**WHAT YOU NEED TO DO**
Check each line of the data for "instrukcji", then give the number of lines that have it, without any other words.

**DATA FOR REVIEW**
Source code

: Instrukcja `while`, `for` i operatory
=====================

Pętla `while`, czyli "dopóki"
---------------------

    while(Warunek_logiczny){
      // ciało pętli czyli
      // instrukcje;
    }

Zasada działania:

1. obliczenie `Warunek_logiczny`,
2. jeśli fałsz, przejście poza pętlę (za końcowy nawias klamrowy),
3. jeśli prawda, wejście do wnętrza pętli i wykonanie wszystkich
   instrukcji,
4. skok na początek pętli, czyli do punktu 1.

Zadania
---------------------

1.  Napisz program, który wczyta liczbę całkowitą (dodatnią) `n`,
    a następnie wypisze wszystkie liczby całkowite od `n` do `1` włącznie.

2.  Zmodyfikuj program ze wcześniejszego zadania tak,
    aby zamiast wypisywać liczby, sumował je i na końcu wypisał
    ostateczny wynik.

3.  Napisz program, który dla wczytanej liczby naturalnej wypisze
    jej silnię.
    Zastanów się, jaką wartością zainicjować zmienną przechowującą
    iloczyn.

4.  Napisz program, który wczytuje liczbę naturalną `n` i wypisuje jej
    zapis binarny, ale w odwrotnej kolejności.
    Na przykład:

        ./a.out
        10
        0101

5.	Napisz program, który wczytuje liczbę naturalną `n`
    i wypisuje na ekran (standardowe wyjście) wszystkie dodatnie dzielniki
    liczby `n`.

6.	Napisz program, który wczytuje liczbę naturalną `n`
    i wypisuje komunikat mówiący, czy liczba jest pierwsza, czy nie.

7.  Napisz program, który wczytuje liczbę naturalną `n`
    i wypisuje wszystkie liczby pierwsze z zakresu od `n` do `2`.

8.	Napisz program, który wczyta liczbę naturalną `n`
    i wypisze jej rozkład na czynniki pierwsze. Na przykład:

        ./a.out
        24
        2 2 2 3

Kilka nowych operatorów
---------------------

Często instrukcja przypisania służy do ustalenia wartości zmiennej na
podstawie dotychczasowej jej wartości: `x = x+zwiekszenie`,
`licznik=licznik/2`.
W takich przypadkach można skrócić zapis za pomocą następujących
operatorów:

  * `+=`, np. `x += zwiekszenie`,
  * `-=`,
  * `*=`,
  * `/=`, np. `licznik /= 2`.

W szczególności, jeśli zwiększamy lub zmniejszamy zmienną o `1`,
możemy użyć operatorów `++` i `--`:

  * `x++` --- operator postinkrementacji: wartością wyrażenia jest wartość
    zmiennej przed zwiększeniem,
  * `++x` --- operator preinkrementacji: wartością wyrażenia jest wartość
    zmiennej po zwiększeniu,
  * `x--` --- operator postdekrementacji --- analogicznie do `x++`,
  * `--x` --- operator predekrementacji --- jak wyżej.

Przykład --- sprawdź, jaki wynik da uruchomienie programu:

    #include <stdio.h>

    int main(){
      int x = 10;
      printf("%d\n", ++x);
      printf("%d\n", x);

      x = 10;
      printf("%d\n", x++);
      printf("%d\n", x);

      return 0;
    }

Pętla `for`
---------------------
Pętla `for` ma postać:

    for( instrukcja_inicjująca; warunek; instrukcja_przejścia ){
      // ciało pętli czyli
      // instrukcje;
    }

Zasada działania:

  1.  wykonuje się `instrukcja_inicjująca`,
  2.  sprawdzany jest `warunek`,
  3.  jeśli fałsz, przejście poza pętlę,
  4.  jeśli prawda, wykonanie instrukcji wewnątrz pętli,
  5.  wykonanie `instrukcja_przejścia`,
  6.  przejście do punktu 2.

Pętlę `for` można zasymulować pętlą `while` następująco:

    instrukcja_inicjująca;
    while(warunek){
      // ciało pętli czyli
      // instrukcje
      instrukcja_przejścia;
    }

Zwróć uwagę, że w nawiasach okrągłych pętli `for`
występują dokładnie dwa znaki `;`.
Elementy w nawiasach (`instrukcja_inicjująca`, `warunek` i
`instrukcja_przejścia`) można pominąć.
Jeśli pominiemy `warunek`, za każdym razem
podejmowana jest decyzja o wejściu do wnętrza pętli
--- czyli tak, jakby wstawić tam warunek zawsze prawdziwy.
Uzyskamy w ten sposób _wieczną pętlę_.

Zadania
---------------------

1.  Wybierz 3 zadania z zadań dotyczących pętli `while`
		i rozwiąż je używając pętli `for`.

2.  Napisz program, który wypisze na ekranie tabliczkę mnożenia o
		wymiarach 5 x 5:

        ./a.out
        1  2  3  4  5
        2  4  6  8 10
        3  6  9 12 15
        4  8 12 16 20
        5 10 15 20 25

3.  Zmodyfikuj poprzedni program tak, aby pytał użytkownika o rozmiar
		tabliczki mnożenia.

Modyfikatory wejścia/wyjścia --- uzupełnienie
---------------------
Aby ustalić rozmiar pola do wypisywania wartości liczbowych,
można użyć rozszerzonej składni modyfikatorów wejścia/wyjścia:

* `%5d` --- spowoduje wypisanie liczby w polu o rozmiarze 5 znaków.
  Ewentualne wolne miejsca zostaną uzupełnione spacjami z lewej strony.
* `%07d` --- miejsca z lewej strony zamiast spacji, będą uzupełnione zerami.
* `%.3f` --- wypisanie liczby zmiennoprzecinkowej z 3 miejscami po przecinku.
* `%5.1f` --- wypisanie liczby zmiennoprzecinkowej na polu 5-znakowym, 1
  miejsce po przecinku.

**EXERCISE SOLUTION**
2